GRTC continues its tradition on the anniversary of an historic Civil Rights movement of paying special tribute to Rosa Parks on December 1.
Mrs. Parks is most well-known for her act of defiance on a Montgomery, AL bus on December 1, 1955 that changed the course of history. On that date, Mrs. Parks refused to give up her bus seat to a white passenger. Mrs. Parks explained later, “I did not get on the bus to get arrested; I got on the bus to go home.” She was arrested and fined, as Alabama law at that time required Black passengers to surrender their seats to white passengers when the bus was full, as well as to sit at the back of the bus. Four days later, in response to Mrs. Parks’ arrest, a year-long bus boycott began. It ended when the Supreme Court ruled that segregation on public transportation was illegal.

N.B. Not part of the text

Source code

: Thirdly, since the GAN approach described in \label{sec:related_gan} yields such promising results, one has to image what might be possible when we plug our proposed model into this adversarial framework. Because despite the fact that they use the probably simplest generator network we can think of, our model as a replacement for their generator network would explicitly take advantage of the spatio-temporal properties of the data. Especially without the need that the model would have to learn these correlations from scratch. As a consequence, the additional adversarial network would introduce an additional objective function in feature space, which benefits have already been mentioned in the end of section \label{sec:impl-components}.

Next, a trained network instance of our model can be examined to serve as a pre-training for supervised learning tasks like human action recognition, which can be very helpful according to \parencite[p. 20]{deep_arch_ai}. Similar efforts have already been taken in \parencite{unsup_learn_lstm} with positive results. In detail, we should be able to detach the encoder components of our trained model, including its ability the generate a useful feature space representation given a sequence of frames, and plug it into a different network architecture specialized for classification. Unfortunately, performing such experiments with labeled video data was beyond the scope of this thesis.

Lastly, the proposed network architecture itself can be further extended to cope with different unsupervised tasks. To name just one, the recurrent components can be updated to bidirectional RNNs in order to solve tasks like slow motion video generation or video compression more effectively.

Mrs. Parks, the “Mother of the Civil Rights Movement,” is honored by GRTC in a fitting tribute by reserving the first passenger seat on every GRTC bus on the anniversary. A commemorative sign is displayed, honoring both Mrs. Parks’ legacy and her dedication to the Civil Rights Movement.
Mrs. Parks was born on February 4, 1913 in Tuskegee, AL. She passed at the age of 92 on October 24, 2005 in Detroit, MI, becoming the first woman in American history to lie in state at the U.S. Capitol.
A dozen years before Parks triggered desegregation of public transit, Catherine Jones Coleman of Richmond, Virginia also refused to move to the back of a Richmond bus in March 1943. Coleman was also arrested, like Parks, and fined $5 and court costs. Rosa Parks represented the culmination of decades of similar acts of defiance for Civil Rights.